L’ultimo capitolo (in tutti i sensi) riguarda l’Africa, dove i conflitti mietono il maggior numero di vittime
ma richiamano la minore attenzione, perché – finita la guerra fredda che permetteva ai contendenti di
cercare la sponsorizzazione dell’uno o dall’altro dei due blocchi - hanno un impatto solo locale.
Perfino un semplice elenco delle principali guerre combattute negli ultimi cinque anni, ancora in corso o
“congelate” senza che ne siano state eliminate le cause, richiede moltissimo spazio, e non a caso, la
maggior parte dei Paesi dove la Farnesina sconsiglia di recarsi, perché troppo pieni di pericoli, si trova
proprio nel Continente nero.
Partiamo dall’Algeria, dove la guerra tra il governo e i fondamentalisti, ufficialmente terminata nel ’99,
riesplode periodicamente con episodi di indicibile violenza. Proseguendo in senso orario, troviamo il
Sudan, dove la lotta senza quartiere tra i musulmani del Nord, detentori del potere, e i cristiano-animisti
del Sud ha fatto nel corso di una generazione due milioni di morti. Appena a Est, ecco Etiopia ed Eritrea,
recenti protagoniste di un’insensata guerra senza esito per una striscia di deserto, che ha dissanguato
entrambe le nazioni costringendole a chiedere una volta di più l’elemosina internazionale.

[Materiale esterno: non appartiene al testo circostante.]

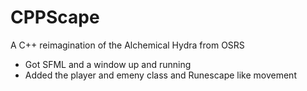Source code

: # CPPScape
A C++ reimagination of the Alchemical Hydra from OSRS

* Got SFML and a window up and running
* Added the player and emeny class and Runescape like movement
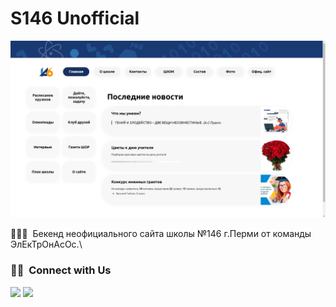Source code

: # S146 Unofficial 

<img src="https://raw.githubusercontent.com/vitasha10/s146/main/home_screen.jpg"/>

👨🏻‍💻 &nbsp;Бекенд неофициального сайта школы №146 г.Перми от команды ЭлЕкТрОнАсОс.\

### 🤝🏻 &nbsp;Connect with Us
<a href="https://www.figma.com/file/j9eXlBb3tBRkAvRH21clCO/Untitled?node-id=0%3A1"><img src="https://img.shields.io/badge/-Figma-E4405F?style=flat&logo=ЭлЕкТрОнАсОс&logoColor=white"/></a>
<a href="mailto:my@vitasha.tk"><img src="https://img.shields.io/badge/-my@vitasha.tk-D14836?style=flat&logo=Gmail&logoColor=white"/></a>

La stessa Etiopia continua a combattere una guerra nascosta nell’Ogaden, non contro una Somalia che da
anni è in preda al caos e non ha più un governo centrale, ma contro tribù di nomadi per il possesso dei
pochi pozzi d’acqua.
Per un Mozambico e un’Angola che, dopo vent’anni e più di guerra civile con morti e profughi a milioni,
sembrano infine avere ritrovato la pace, c’è una Repubblica democratica del Congo che da quasi un
decennio vive nel caos, aggredita e rapinata delle sue ricchezze dai vicini, piena di movimenti ribelli e
dilaniata dagli odi tribali.
Le lotte tra Tutsi e Hutu che hanno devastato Ruanda e Burundi sono per il momento in fase di stanca,
ma potrebbero riprendere da un momento all’altro.
Alla ribalta della cronaca c’è in questo momento soprattutto l’Africa occidentale, con la Nigeria e la Costa
d’Avorio in preda a una specie di guerra di religione tra musulmani e cristiani e Sierra Leone e Liberia
succubi della follia dei loro capi tribali.
Ma neppure gli altri Paesi della regione, in particolare Senegal, Togo e Niger, sono immuni dal contagio.